Nonetheless, history has inched forward with many nations, former colonies, attaining not only independence, but successful political institutions and economic growth.  The fate of the Palestinians represents a glaring exception to the historical trend.  The Palestinians were never granted even limited autonomy, to this day remain pawns in the political maneuverings of global and local powers, and since 1967 have been under Israeli occupation.  The current debate over Palestinian statehood must be seen within this broader context and analyzed with the unbiased and unabridged facts of modern history.

So what are those facts?  The area of Palestine was administered colonially by the British after the retreat of the Turkish Empire following the First World War.  The Jewish population in Palestine had been a small minority throughout history since the time of the Jewish Diaspora in 135 CE when Rome destroyed the Jewish temple in Jerusalem.  Serial waves of Jewish migration to Palestine began in the late 19th century culminating in the massive migration of Jews from Eastern Europe after WWII.  Despite this influx of Jewish immigration, however, the Jews remained a minority, albeit a large minority, of the population in Palestine under the British Mandate.  Nonetheless, a patchwork map of Palestine divided into multiple areas of Jewish and Arab inhabitants was tabled at the UN and a General Assembly vote recommended that a Jewish State be established within those patchy enclaves in Palestine.[1]  The local Arab inhabitants as well as the neighboring Arab States were opposed.  In 1948 Israel unilaterally declared statehood ostensibly based upon the General Assembly resolution.  (In 1948 Israeli leaders did not insist upon direct negotiations toward an agreed settlement.)  War broke out immediately thereafter, and Israel defeated poorly organized Arab resistance and extended the borders from the patchwork territory they initially held to the contiguous territory including all of the area up to the pre-1967 borders, including half of a partitioned Jerusalem.  The new state of Israel was essentially recognized ‘de facto’ within these ’67 borders as witnessed by the fact that all peace discussions focus upon these borders as the base case scenario for discussion.  Many of the Arab inhabitants fled in the face of the advancing Israeli militias to become refugees in Lebanon and Jordan.  During the 1967 war, Israel further expanded the territory it controlled to include the West Bank, the Gaza Strip, the Golan Heights and the Sinai Peninsula (the Sinai was subsequently returned to Egypt in the bilateral peace agreement between the two countries).  Israel has remained the occupying power of the West Bank and Gaza Israeli since 1967.

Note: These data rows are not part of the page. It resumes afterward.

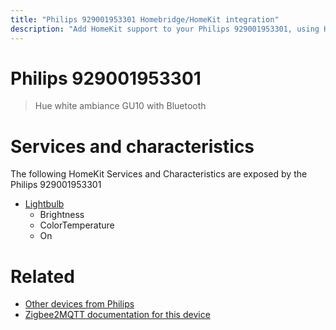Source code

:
 ```yaml
---
title: "Philips 929001953301 Homebridge/HomeKit integration"
description: "Add HomeKit support to your Philips 929001953301, using Homebridge, Zigbee2MQTT and homebridge-z2m."
---
```

<!---
This file has been GENERATED using src/docgen/docgen.ts
DO NOT EDIT THIS FILE MANUALLY!
-->
# Philips 929001953301
> Hue white ambiance GU10 with Bluetooth


# Services and characteristics
The following HomeKit Services and Characteristics are exposed by
the Philips 929001953301

* [Lightbulb](../../light.md)
  * Brightness
  * ColorTemperature
  * On


# Related
* [Other devices from Philips](../index.md#philips)
* [Zigbee2MQTT documentation for this device](https://www.zigbee2mqtt.io/devices/929001953301.html)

The first thing that should strike anyone who honestly reflects upon the above facts is that the reputed UN ‘approval’[2] for the establishment of Israel was a failed decision.  That decision resulted in conflict immediately following Israel’s unilateral declaration, continuous antagonism between the states in the region, a refugee crisis, and a continuing occupation for Palestinians living in the West Bank and in Gaza.  Hence, the proverbial international community bears responsibility for the current impasse as well as for the fate of Palestinians living as refugees or under occupation.  One would hope that ‘global leaders’ would attempt some sort of atonement and initiate action to set things right and alleviate the plight of the victims.  But the powers that be have preferred over the years to support their respective client states and to ignore the plight of the Palestinians. Following the Oslo accords, the Palestinians were to be granted statehood within the West Bank and Gaza.  But that has not happened.  Instead they remain under Israeli occupation, and Israel continues to build new settlements for Jewish immigrants in the West Bank, although the practice is illegal, and in spite of international pressure to stop.  The Palestinian authority has now decided upon a different tactic and intends to take their petition for statehood to the UN.  Hence the current debate!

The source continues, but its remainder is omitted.